The newly released movie Jews of Egypt by Amir Ramses is an analysis into decades of Egypt's history marked by a massive exodus of its Jewish community.
With the hubbub around the release of the movie and the death of the leader of Egypt's 200 remaining Jews, Carmen Weinstein, on Saturday 13 April, Ahram Online recalls a movie made in 1954 based on a '40s play.
Hassan, Marcos and Cohen - an immediately successful movie about a Muslim, a Christian and a Jew – premiered on no less than Cairo’s Emad Eddin Street, considered Egypt’s Broadway at the time.
The play included a number of Egyptian famous actors, such as Naguib El-Rihani.
Egyptian-Jewish actress, Nagwa Salem (originally Ninat Salom), played the role of Simcha in both the play and the movie.
In 2008, Hassan and Morcos was released; a movie on the tragic follies of sectarianism.
"People must speak up so it doesn't just become 'Hassan'," Haroun, born in Alexandria in 1952, told AFP.
But the chances of running into a Cohen in Cairo or Alexandria are now no more than 200 in 84 million. That is what is left of a community that once numbered an estimated 80,000.
Jewish community leader Carmen Weinstein herself died in April at the age of 84, with a new head to be elected after she is buried in Cairo's Jewish cemetery, Haroun said.
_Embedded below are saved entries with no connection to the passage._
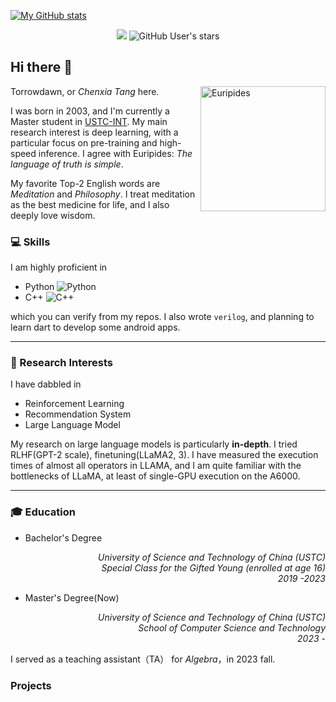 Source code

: [![My GitHub stats](https://github-readme-stats.vercel.app/api?username=Tomorrowdawn&count_private=True)](https://github.com/anuraghazra/github-readme-stats)

<div align="center">
  
  ![](https://komarev.com/ghpvc/?username=Tomorrowdawn) ![GitHub User's stars](https://img.shields.io/github/stars/Tomorrowdawn) 
  
</div>

## Hi there 👋

<img align="right" width="200" src="https://hips.hearstapps.com/hmg-prod/images/euripides-9289335-1-402.jpg" alt="Euripides">

Torrowdawn, or *Chenxia Tang* here. 

I was born in 2003, and I'm currently a Master student in [USTC-INT](https://int-ustc.github.io/). My main research interest is deep learning, with a particular focus on pre-training and high-speed inference. I agree with Euripides: *The language of truth is simple*.

My favorite Top-2 English words are *Meditation* and *Philosophy*. I treat meditation as the best medicine for life, and I also deeply love wisdom. 

### 💻 Skills

I am highly proficient in 

- Python ![Python](https://img.shields.io/badge/python-3670A0?style=for-the-badge&logo=python&logoColor=ffdd54)
- C++ ![C++](https://img.shields.io/badge/c++-%2300599C.svg?style=for-the-badge&logo=c%2B%2B&logoColor=white)

which you can verify from my repos. I also wrote `verilog`, and planning to learn dart to develop some android apps.

---

### 🔬 Research Interests

I have dabbled in

- Reinforcement Learning
- Recommendation System
- Large Language Model

My research on large language models is particularly **in-depth**. I tried RLHF(GPT-2 scale), finetuning(LLaMA2, 3). I have measured the execution times of almost all operators in LLAMA, and I am quite familiar with the bottlenecks of LLaMA, at least of single-GPU execution on the A6000.



---

### 🎓 Education

- Bachelor's Degree

<p align="right">
<em>University of Science and Technology of China (USTC) <br> Special Class for the Gifted Young (enrolled at age 16) <br> 2019 -2023</em>
</p>

- Master's Degree(Now)

<p align="right">
<em>University of Science and Technology of China (USTC) <br> School of Computer Science and Technology <br> 2023 - </em>
</p>

I served as a teaching assistant（TA） for *Algebra*，in 2023 fall.

### Projects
The documentary by Amir Ramses released in Egypt’s cinemas on 27 March was shot in Egypt and France, where a small community of exiled Egyptian Jews hangs on to its past, and director said it is a case study in what he calls "the marginalisation of 'the other.'"
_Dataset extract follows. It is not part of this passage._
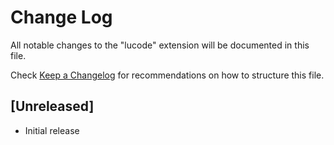 # Change Log

All notable changes to the "lucode" extension will be documented in this file.

Check [Keep a Changelog](http://keepachangelog.com/) for recommendations on how to structure this file.

## [Unreleased]

- Initial release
In the documentary, Ramses interviewed Jews born in Egypt but forced to leave in the decade after the 1948 war. They spoke of peremptory expulsions and a rise of anti-Semitism coinciding with the Arab-Israeli conflict.
"Jews were mixed, whether intentionally or not, in the Arab-Israeli conflict. They were in the grinding mill," Ramses told AFP.
As Ramses found out, even bringing out a documentary on the subject would require a fight.
Its screening in several other cinemas was delayed pending the approval of a national security service, Ramses said.
When the service finally approved the documentary, Ramses said the culture ministry's censorship board asked him to introduce it with a disclaimer that it was a work of "fiction."